Word clouds are rather useless fancy and visually appealing plots, where words are plotted with different sizes according to their frequency in a corpus. Many applications exist out there (Wordle, Tagxedo, etc.) that can give an example. I am interested in the algorithm that achieves the closest possible packing of words or other irregular shapes.

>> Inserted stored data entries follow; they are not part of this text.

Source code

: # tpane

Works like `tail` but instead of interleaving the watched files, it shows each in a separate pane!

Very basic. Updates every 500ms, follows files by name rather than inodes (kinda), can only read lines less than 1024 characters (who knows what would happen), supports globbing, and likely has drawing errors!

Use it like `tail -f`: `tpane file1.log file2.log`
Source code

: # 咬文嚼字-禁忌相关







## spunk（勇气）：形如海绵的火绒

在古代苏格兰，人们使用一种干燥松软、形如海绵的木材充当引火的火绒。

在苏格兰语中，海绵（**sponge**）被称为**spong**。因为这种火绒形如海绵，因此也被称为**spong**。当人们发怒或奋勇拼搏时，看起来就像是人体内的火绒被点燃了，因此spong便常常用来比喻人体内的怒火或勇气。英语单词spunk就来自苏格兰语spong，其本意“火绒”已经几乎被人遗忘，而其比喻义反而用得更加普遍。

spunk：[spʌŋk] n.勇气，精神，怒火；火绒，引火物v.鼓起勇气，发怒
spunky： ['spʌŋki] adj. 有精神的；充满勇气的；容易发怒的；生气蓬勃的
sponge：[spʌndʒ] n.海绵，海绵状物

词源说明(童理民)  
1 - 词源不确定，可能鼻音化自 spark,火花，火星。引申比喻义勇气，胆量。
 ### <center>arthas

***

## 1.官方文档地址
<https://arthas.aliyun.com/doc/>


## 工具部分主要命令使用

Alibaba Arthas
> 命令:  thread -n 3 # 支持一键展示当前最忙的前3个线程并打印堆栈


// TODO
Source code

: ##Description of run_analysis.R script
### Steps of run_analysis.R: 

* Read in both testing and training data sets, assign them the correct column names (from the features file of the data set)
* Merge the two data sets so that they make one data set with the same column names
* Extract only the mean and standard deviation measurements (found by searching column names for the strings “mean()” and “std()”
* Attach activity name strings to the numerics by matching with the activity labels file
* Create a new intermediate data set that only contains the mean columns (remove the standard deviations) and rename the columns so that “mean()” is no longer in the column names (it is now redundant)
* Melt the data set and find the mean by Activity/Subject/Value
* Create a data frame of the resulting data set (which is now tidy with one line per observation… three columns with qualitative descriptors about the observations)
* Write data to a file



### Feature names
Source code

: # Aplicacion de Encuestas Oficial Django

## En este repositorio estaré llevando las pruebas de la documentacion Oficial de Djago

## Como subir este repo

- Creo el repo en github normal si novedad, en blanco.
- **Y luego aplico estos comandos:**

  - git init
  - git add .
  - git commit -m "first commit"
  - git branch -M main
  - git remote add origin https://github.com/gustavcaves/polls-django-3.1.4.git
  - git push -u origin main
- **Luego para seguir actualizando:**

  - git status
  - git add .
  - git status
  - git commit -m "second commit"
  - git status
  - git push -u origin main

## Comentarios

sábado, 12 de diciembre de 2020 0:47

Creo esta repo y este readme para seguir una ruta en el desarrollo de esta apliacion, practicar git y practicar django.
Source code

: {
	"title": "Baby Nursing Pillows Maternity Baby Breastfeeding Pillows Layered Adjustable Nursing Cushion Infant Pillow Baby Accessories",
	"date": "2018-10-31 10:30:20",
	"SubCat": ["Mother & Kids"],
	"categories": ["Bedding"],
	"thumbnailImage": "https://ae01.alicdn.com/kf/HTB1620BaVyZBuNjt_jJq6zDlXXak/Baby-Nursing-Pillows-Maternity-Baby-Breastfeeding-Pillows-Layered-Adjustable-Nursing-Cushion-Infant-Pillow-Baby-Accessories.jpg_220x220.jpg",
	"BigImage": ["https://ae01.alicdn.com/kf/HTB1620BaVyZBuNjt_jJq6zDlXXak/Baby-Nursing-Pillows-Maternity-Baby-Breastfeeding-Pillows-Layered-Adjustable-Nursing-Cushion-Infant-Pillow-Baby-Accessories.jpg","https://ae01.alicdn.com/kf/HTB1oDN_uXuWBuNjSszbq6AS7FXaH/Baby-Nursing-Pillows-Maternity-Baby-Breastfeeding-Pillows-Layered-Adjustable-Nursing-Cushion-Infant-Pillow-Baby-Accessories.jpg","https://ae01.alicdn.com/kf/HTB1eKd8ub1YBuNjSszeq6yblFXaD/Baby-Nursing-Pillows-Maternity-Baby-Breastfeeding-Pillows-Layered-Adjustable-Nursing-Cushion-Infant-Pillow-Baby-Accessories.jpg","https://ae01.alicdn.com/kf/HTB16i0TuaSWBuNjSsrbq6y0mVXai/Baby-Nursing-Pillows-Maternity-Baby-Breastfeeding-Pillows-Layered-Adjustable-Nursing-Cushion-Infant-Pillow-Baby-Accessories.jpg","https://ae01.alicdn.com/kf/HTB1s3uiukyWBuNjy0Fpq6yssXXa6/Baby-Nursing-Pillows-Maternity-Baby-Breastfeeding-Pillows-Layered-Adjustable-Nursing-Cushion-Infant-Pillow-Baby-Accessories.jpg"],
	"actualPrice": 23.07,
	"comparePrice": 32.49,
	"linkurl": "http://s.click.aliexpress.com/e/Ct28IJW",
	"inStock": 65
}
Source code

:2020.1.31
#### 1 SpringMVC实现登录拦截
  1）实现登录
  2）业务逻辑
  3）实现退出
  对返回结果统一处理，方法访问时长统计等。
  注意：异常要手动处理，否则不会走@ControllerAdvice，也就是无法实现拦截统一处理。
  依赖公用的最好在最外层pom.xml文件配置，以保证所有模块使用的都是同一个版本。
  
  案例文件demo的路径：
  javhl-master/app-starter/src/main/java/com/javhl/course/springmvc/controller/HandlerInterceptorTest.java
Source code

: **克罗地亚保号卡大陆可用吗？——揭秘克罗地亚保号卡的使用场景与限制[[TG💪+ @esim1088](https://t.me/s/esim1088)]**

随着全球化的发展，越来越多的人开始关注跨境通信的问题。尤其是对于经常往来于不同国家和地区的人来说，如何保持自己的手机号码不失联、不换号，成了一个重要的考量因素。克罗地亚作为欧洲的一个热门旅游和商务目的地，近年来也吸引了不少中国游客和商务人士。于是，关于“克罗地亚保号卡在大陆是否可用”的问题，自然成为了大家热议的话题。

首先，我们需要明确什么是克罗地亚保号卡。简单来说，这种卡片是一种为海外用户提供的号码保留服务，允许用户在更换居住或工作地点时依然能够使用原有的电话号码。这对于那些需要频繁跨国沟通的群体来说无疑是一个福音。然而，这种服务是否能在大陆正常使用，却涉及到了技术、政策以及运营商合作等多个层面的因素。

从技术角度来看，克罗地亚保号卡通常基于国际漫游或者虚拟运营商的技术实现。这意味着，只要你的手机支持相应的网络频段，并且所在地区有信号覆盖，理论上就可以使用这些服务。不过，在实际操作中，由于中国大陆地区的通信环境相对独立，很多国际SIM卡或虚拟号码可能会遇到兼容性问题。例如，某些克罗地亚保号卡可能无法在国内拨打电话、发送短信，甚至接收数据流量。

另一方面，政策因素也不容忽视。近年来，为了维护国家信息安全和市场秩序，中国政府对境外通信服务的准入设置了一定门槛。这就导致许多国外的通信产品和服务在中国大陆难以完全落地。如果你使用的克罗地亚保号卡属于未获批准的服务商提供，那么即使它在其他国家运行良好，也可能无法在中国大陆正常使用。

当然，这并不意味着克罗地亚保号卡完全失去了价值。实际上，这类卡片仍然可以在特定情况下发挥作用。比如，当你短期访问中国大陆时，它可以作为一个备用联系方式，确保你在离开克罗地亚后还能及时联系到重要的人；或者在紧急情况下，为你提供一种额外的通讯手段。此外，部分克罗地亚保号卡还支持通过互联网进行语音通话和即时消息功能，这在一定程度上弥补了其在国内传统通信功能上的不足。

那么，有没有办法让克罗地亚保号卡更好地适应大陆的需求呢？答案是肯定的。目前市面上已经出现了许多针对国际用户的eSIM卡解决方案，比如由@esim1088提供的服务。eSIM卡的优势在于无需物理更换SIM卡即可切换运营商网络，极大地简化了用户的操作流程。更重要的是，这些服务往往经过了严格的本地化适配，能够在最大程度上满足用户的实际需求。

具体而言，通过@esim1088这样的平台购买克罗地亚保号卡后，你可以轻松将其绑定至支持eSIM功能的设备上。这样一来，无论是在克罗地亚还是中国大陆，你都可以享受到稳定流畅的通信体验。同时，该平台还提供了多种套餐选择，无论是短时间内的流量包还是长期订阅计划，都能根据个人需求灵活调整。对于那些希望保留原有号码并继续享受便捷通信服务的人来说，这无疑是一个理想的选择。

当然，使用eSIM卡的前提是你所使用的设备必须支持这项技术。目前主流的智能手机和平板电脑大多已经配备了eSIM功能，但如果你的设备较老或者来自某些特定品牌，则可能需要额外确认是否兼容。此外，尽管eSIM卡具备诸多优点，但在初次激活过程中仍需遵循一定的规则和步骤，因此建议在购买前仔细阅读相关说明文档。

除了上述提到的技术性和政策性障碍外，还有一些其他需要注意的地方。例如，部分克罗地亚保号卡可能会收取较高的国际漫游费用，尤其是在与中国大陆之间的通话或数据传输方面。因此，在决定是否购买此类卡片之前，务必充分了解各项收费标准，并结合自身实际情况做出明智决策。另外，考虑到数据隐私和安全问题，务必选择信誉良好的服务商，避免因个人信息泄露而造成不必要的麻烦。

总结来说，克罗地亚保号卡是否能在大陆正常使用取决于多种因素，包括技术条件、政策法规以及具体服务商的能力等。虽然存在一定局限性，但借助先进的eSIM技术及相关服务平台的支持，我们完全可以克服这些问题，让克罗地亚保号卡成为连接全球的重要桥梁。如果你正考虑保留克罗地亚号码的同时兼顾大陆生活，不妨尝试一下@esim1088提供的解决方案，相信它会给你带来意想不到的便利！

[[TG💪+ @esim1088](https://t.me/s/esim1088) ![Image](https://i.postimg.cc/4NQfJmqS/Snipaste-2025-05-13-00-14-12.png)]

There is a method for defining the convex hull of an object (in the Computational geometry package), but I think one needs here the boundary that closes the least area. If this is calculated, perhaps the packing method of graph layout can be exploited by assuming that points on the hull of a word correspond to graph vertices... but this is just speculation. So far I could only list and style the words (that was the easy part):
tally = Tally@
Cases[StringSplit[ExampleData[{"Text", "AliceInWonderland"}],
Except@LetterCharacter], _?(StringLength@# > 4 &)];
tally = Cases[tally, _?(Last@# > 10 &)];
range = {Min@(Last /@ tally), Max@(Last /@ tally)};
words = Style[First@#, FontFamily -> "Cardinal", FontWeight -> Bold,
FontColor ->
Hue[RandomReal[], RandomReal[{.5, 1}], RandomReal[{.5, .8}]],
FontSize -> Last@Rescale[#, range, {12, 70}]] & /@ tally;
Framed[Grid@Partition[words, 10, 10, {1, 1}, {}],
FrameStyle -> {Gray, Thick}, RoundingRadius -> 10, ImageMargins -> 5]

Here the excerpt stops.